Search code examples
apache-kafkamicroservices

Microservices with Kafka - how can we know when a service has successfully processed a message


We currently have a topic that is being consumed by two services as outlined in the architecture below. One is NLP service and the other one is CV service. They are separated because they belong to different teams.

Let's say the original message is like this:

{
    "id": 1234,
    "text": "I love pizza",
    "photo": "https://photo.service/photo001"
}

The NLP service will process the message and produce a new message to topic 1 as below:

{
    "id": 1234,
    "text": "I love pizza",
    "nlp": "pizza",
    "photo": "https://photo.service/photo001"
}

And the CV (Computer Vision) will process it and produce the below message to topic 2:

{
    "id": 1234,
    "text": "I love pizza",
    "photo": "https://photo.service/photo001",
    "cv": ["pizza", "restaurant", "cup", "spoon", "folk"]
}

Lastly, there's a final service that need both pieces of information from the two services above. However, the amount of time taken by NLP service and CV service is different. Now, as the final service, how do I grab both messages from topic 1 and topic 2 for this particular message with id 1234?

architecture


Solution

  • You can use Kafka Streams or ksqlDB to run a join query.
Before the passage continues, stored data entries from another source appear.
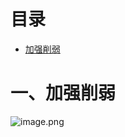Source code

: # 目录

- [加强削弱]()



# 一、加强削弱

![image.png](https://p1-juejin.byteimg.com/tos-cn-i-k3u1fbpfcp/7c55df03ee21493a9242cf5fcf054415~tplv-k3u1fbpfcp-watermark.image?)


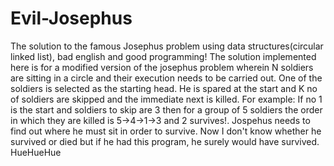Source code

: # Evil-Josephus
The solution to the famous Josephus problem using data structures(circular linked list), bad english and good programming! 
The solution implemented here is for a modified version of the josephus problem wherein N soldiers are sitting in a circle and
their execution needs to be carried out. One of the soldiers is selected as the starting head. He is spared at the start and K 
no of soldiers are skipped and the immediate next is killed. For example: If no 1 is the start and soldiers to skip are 3 then
for a group of 5 soldiers the order in which they are killed is 5->4->1->3 and 2 survives!. Jospehus needs to find out where he
must sit in order to survive. Now I don't know whether he survived or died but if he had this program, he surely would have
survived. HueHueHue

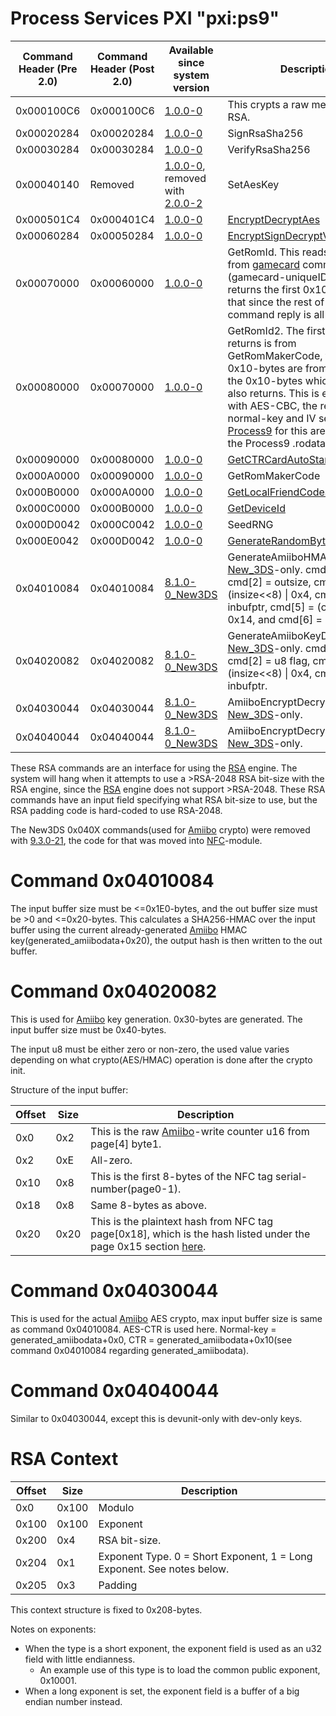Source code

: # Process Services PXI "pxi:ps9"

| Command Header (Pre 2.0) | Command Header (Post 2.0) | Available since system version                                            | Description                                                                                                                                                                                                                                                                                                                      |
|--------------------------|---------------------------|---------------------------------------------------------------------------|----------------------------------------------------------------------------------------------------------------------------------------------------------------------------------------------------------------------------------------------------------------------------------------------------------------------------------|
| 0x000100C6               | 0x000100C6                | [1.0.0-0](1.0.0-0 "wikilink")                                             | This crypts a raw message with RSA.                                                                                                                                                                                                                                                                                              |
| 0x00020284               | 0x00020284                | [1.0.0-0](1.0.0-0 "wikilink")                                             | SignRsaSha256                                                                                                                                                                                                                                                                                                                    |
| 0x00030284               | 0x00030284                | [1.0.0-0](1.0.0-0 "wikilink")                                             | VerifyRsaSha256                                                                                                                                                                                                                                                                                                                  |
| 0x00040140               | Removed                   | [1.0.0-0](1.0.0-0 "wikilink"), removed with [2.0.0-2](2.0.0-2 "wikilink") | SetAesKey                                                                                                                                                                                                                                                                                                                        |
| 0x000501C4               | 0x000401C4                | [1.0.0-0](1.0.0-0 "wikilink")                                             | [EncryptDecryptAes](PSPXI:EncryptDecryptAes "wikilink")                                                                                                                                                                                                                                                                          |
| 0x00060284               | 0x00050284                | [1.0.0-0](1.0.0-0 "wikilink")                                             | [EncryptSignDecryptVerifyAesCcm](PSPXI:EncryptSignDecryptVerifyAesCcm "wikilink")                                                                                                                                                                                                                                                |
| 0x00070000               | 0x00060000                | [1.0.0-0](1.0.0-0 "wikilink")                                             | GetRomId. This reads 0x40-bytes from [gamecard](Gamecards "wikilink") command 0xC6 (gamecard-uniqueID), and returns the first 0x10-bytes from that since the rest of the command reply is all 0xFF-bytes.                                                                                                                        |
| 0x00080000               | 0x00070000                | [1.0.0-0](1.0.0-0 "wikilink")                                             | GetRomId2. The first u8 this returns is from GetRomMakerCode, the following 0x10-bytes are from [encrypting](AES "wikilink") the 0x10-bytes which GetRomId also returns. This is encrypted with AES-CBC, the regular normal-key and IV set by [Process9](FIRM "wikilink") for this are loaded from the Process9 .rodata section. |
| 0x00090000               | 0x00080000                | [1.0.0-0](1.0.0-0 "wikilink")                                             | [GetCTRCardAutoStartupBit](PSPXI:GetCTRCardAutoStartupBit "wikilink")                                                                                                                                                                                                                                                            |
| 0x000A0000               | 0x00090000                | [1.0.0-0](1.0.0-0 "wikilink")                                             | GetRomMakerCode                                                                                                                                                                                                                                                                                                                  |
| 0x000B0000               | 0x000A0000                | [1.0.0-0](1.0.0-0 "wikilink")                                             | [GetLocalFriendCodeSeed](PSPXI:GetLocalFriendCodeSeed "wikilink")                                                                                                                                                                                                                                                                |
| 0x000C0000               | 0x000B0000                | [1.0.0-0](1.0.0-0 "wikilink")                                             | [GetDeviceId](PSPXI:GetDeviceId "wikilink")                                                                                                                                                                                                                                                                                      |
| 0x000D0042               | 0x000C0042                | [1.0.0-0](1.0.0-0 "wikilink")                                             | SeedRNG                                                                                                                                                                                                                                                                                                                          |
| 0x000E0042               | 0x000D0042                | [1.0.0-0](1.0.0-0 "wikilink")                                             | [GenerateRandomBytes](PSPXI:GenerateRandomBytes "wikilink")                                                                                                                                                                                                                                                                      |
| 0x04010084               | 0x04010084                | [8.1.0-0_New3DS](8.1.0-0_New3DS "wikilink")                               | GenerateAmiiboHMAC. [New_3DS](New_3DS "wikilink")-only. cmd\[1\] = insize, cmd\[2\] = outsize, cmd\[3\] = (insize\<\<8) \| 0x4, cmd\[4\] = inbufptr, cmd\[5\] = (outsize\<\<8) \| 0x14, and cmd\[6\] = outbufptr.                                                                                                                |
| 0x04020082               | 0x04020082                | [8.1.0-0_New3DS](8.1.0-0_New3DS "wikilink")                               | GenerateAmiiboKeyData. [New_3DS](New_3DS "wikilink")-only. cmd\[1\] = insize, cmd\[2\] = u8 flag, cmd\[3\] = (insize\<\<8) \| 0x4, cmd\[4\] = inbufptr.                                                                                                                                                                          |
| 0x04030044               | 0x04030044                | [8.1.0-0_New3DS](8.1.0-0_New3DS "wikilink")                               | AmiiboEncryptDecrypt. [New_3DS](New_3DS "wikilink")-only.                                                                                                                                                                                                                                                                        |
| 0x04040044               | 0x04040044                | [8.1.0-0_New3DS](8.1.0-0_New3DS "wikilink")                               | AmiiboEncryptDecryptDev. [New_3DS](New_3DS "wikilink")-only.                                                                                                                                                                                                                                                                     |

These RSA commands are an interface for using the [RSA](RSA "wikilink")
engine. The system will hang when it attempts to use a \>RSA-2048 RSA
bit-size with the RSA engine, since the [RSA](RSA "wikilink") engine
does not support \>RSA-2048. These RSA commands have an input field
specifying what RSA bit-size to use, but the RSA padding code is
hard-coded to use RSA-2048.

The New3DS 0x040X commands(used for [Amiibo](Amiibo "wikilink") crypto)
were removed with [9.3.0-21](9.3.0-21 "wikilink"), the code for that was
moved into [NFC](NFC_Services "wikilink")-module.

# Command 0x04010084

The input buffer size must be \<=0x1E0-bytes, and the out buffer size
must be \>0 and \<=0x20-bytes. This calculates a SHA256-HMAC over the
input buffer using the current already-generated
[Amiibo](Amiibo "wikilink") HMAC key(generated_amiibodata+0x20), the
output hash is then written to the out buffer.

# Command 0x04020082

This is used for [Amiibo](Amiibo "wikilink") key generation. 0x30-bytes
are generated. The input buffer size must be 0x40-bytes.

The input u8 must be either zero or non-zero, the used value varies
depending on what crypto(AES/HMAC) operation is done after the crypto
init.

Structure of the input buffer:

| Offset | Size | Description                                                                                                                           |
|--------|------|---------------------------------------------------------------------------------------------------------------------------------------|
| 0x0    | 0x2  | This is the raw [Amiibo](Amiibo "wikilink")-write counter u16 from page\[4\] byte1.                                                   |
| 0x2    | 0xE  | All-zero.                                                                                                                             |
| 0x10   | 0x8  | This is the first 8-bytes of the NFC tag serial-number(page0-1).                                                                      |
| 0x18   | 0x8  | Same 8-bytes as above.                                                                                                                |
| 0x20   | 0x20 | This is the plaintext hash from NFC tag page\[0x18\], which is the hash listed under the page 0x15 section [here](Amiibo "wikilink"). |

# Command 0x04030044

This is used for the actual [Amiibo](Amiibo "wikilink") AES crypto, max
input buffer size is same as command 0x04010084. AES-CTR is used here.
Normal-key = generated_amiibodata+0x0, CTR =
generated_amiibodata+0x10(see command 0x04010084 regarding
generated_amiibodata).

# Command 0x04040044

Similar to 0x04030044, except this is devunit-only with dev-only keys.

# RSA Context

| Offset | Size  | Description                                                            |
|--------|-------|------------------------------------------------------------------------|
| 0x0    | 0x100 | Modulo                                                                 |
| 0x100  | 0x100 | Exponent                                                               |
| 0x200  | 0x4   | RSA bit-size.                                                          |
| 0x204  | 0x1   | Exponent Type. 0 = Short Exponent, 1 = Long Exponent. See notes below. |
| 0x205  | 0x3   | Padding                                                                |

This context structure is fixed to 0x208-bytes.

Notes on exponents:

- When the type is a short exponent, the exponent field is used as an
  u32 field with little endianness.
  - An example use of this type is to load the common public exponent,
    0x10001.
- When a long exponent is set, the exponent field is a buffer of a big
  endian number instead.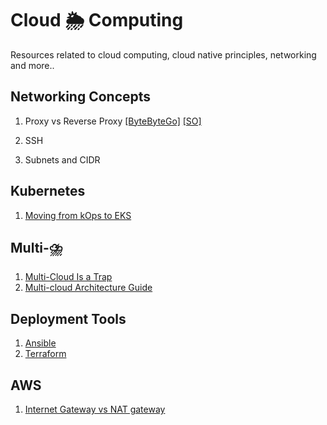 # Cloud 🌦️ Computing
Resources related to cloud computing, cloud native principles, networking and more..

## Networking Concepts
1. Proxy vs Reverse Proxy 
[[ByteByteGo]](https://blog.bytebytego.com/i/75883385/why-is-nginx-called-a-reverse-proxy) 
[[SO]](https://stackoverflow.com/questions/224664/whats-the-difference-between-a-proxy-server-and-a-reverse-proxy-server)

2. SSH 

3. Subnets and CIDR

## Kubernetes
1. [Moving from kOps to EKS](https://www.productboard.com/blog/moving-from-kops-to-eks/?utm_source=pocket_mylist)

## Multi-⛈️
1. [Multi-Cloud Is a Trap](https://bravenewgeek.com/multi-cloud-is-a-trap/?utm_source=pocket_mylist)
2. [Multi-cloud Architecture Guide](https://www.backblaze.com/blog/multi-cloud-strategy-architecture-guide/?utm_source=pocket_mylist)

## Deployment Tools 
1. [Ansible](https://www.freecodecamp.org/news/what-is-ansible/)
2. [Terraform](https://www.terraform.io/)

## AWS
1. [Internet Gateway vs NAT gateway](https://medium.com/awesome-cloud/aws-vpc-difference-between-internet-gateway-and-nat-gateway-c9177e710af6)
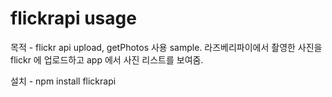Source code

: # flickrapi usage

목적
	- flickr api upload, getPhotos 사용 sample. 라즈베리파이에서 촬영한 사진을 flickr 에 업로드하고 app 에서 사진 리스트를 보여줌.

설치
	- npm install flickrapi
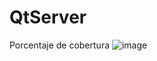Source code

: # QtServer

Porcentaje de cobertura
![image](https://drive.google.com/uc?export=view&id=1wA_vmFzuRTUcXYtDKFxaROdh_sWbxAx4)
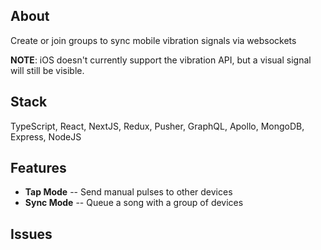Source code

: ## About
Create or join groups to sync mobile vibration signals via websockets

**NOTE**: iOS doesn't currently support the vibration API, but a visual signal will still be visible.

## Stack
TypeScript, React, NextJS, Redux, Pusher, GraphQL, Apollo, MongoDB, Express, NodeJS

## Features
- **Tap Mode** -- Send manual pulses to other devices
- **Sync Mode** -- Queue a song with a group of devices

## Issues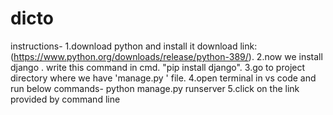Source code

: # dicto
instructions-
1.download python and install it 
download link:(https://www.python.org/downloads/release/python-389/).
2.now we install django .
write this command in cmd.
"pip install django".
3.go to project directory where we have 'manage.py ' file.
4.open terminal in vs code and run below commands-
python manage.py runserver
5.click on the link provided by command line 

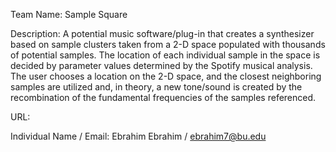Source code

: Team Name: Sample Square


Description: A potential music software/plug-in that creates a synthesizer based on sample clusters taken from a 2-D space populated with thousands of potential samples. The location of each individual sample in the space is decided by parameter values determined by the Spotify musical analysis. The user chooses a location on the 2-D space, and the closest neighboring samples are utilized and, in theory, a new tone/sound is created by the recombination of the fundamental frequencies of the samples referenced.  


URL:


Individual Name / Email:
Ebrahim Ebrahim / ebrahim7@bu.edu


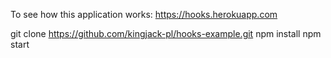 To see how this application works: https://hooks.herokuapp.com

git clone https://github.com/kingjack-pl/hooks-example.git
npm install
npm start


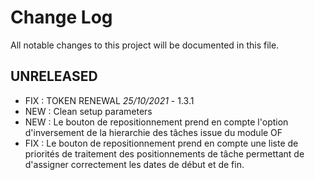# Change Log
All notable changes to this project will be documented in this file.


## UNRELEASED
- FIX : TOKEN RENEWAL *25/10/2021* - 1.3.1
- NEW : Clean setup parameters
- NEW : Le bouton de repositionnement prend en compte l'option d'inversement de la hierarchie des tâches issue du module OF
- FIX : Le bouton de repositionnement prend en compte une liste de priorités de traitement des positionnements de tâche permettant de d'assigner correctement les dates de début et de fin.  

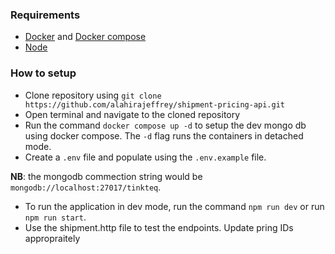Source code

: ### Requirements

- [Docker](https://www.docker.com/) and [Docker compose](https://docs.docker.com/compose/install/)
- [Node](https://nodejs.org/en/download/package-manager?utm_cta=website-data-cloud-dummies)

### How to setup

- Clone repository using `git clone https://github.com/alahirajeffrey/shipment-pricing-api.git`
- Open terminal and navigate to the cloned repository
- Run the command `docker compose up -d` to setup the dev mongo db using docker compose. The `-d` flag runs the containers in detached mode.
- Create a `.env` file and populate using the `.env.example` file.

**NB**: the mongodb commection string would be `mongodb://localhost:27017/tinkteq`.

- To run the application in dev mode, run the command `npm run dev` or run `npm run start`.
- Use the shipment.http file to test the endpoints. Update pring IDs appropraitely
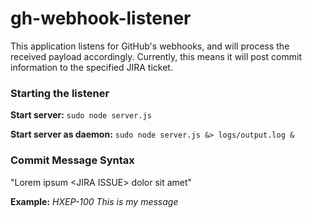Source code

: gh-webhook-listener
====================

This application listens for GitHub's webhooks, and will process the received payload accordingly.  Currently, this means it will post commit information to the specified JIRA ticket.

### Starting the listener
**Start server:** `sudo node server.js`

**Start server as daemon:** `sudo node server.js &> logs/output.log &`


### Commit Message Syntax
"Lorem ipsum \<JIRA ISSUE\> dolor sit amet"

**Example:**  _HXEP-100 This is my message_

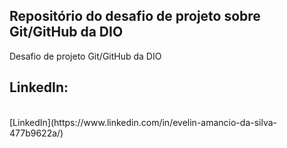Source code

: ## Repositório do desafio de projeto sobre Git/GitHub da DIO
Desafio de projeto Git/GitHub da DIO

## LinkedIn:
<br>
[LinkedIn](https://www.linkedin.com/in/evelin-amancio-da-silva-477b9622a/)
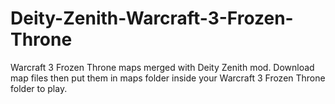 # Deity-Zenith-Warcraft-3-Frozen-Throne
Warcraft 3 Frozen Throne maps merged with Deity Zenith mod. Download map files then put them in maps folder inside your Warcraft 3 Frozen Throne folder to play.
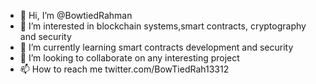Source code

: - 👋 Hi, I’m @BowtiedRahman
- 👀 I’m interested in blockchain systems,smart contracts, cryptography and security
- 🌱 I’m currently learning smart contracts development and security
- 💞️ I’m looking to collaborate on any interesting project
- 📫 How to reach me twitter.com/BowTiedRah13312

<!---
BowtiedRahman/BowtiedRahman is a ✨ special ✨ repository because its `README.md` (this file) appears on your GitHub profile.
You can click the Preview link to take a look at your changes.
--->
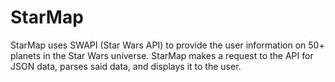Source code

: # StarMap
StarMap uses SWAPI (Star Wars API) to provide the user information on 50+ planets in the Star Wars universe. StarMap makes a request to the API for JSON data, parses said data, and displays it to the user.
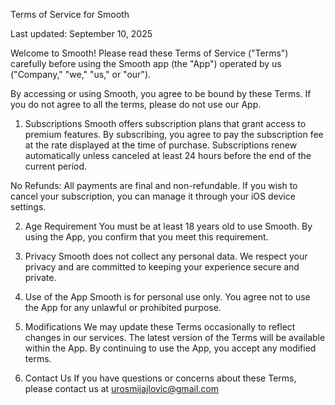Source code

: Terms of Service for Smooth

Last updated: September 10, 2025

Welcome to Smooth! Please read these Terms of Service ("Terms") carefully before using the Smooth app (the "App") operated by us ("Company," "we," "us," or "our").

By accessing or using Smooth, you agree to be bound by these Terms. If you do not agree to all the terms, please do not use our App.

1. Subscriptions
Smooth offers subscription plans that grant access to premium features. By subscribing, you agree to pay the subscription fee at the rate displayed at the time of purchase. Subscriptions renew automatically unless canceled at least 24 hours before the end of the current period.

No Refunds: All payments are final and non-refundable. If you wish to cancel your subscription, you can manage it through your iOS device settings.

2. Age Requirement
You must be at least 18 years old to use Smooth. By using the App, you confirm that you meet this requirement.

3. Privacy
Smooth does not collect any personal data. We respect your privacy and are committed to keeping your experience secure and private.

4. Use of the App
Smooth is for personal use only. You agree not to use the App for any unlawful or prohibited purpose.

5. Modifications
We may update these Terms occasionally to reflect changes in our services. The latest version of the Terms will be available within the App. By continuing to use the App, you accept any modified terms.

6. Contact Us
If you have questions or concerns about these Terms, please contact us at urosmijajlovic@gmail.com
Otherwise, you'd use an external database for the same.

    E.g. You'd create a table for whichever events finish "first", then you join the second incoming stream on the ID keys of that table. Without a persistent table, you can join two streams, but this assumes there is a time window in which both events will exist.

    Alternatively, don't split the incoming stream.

    A -> NLP -> CV -> final service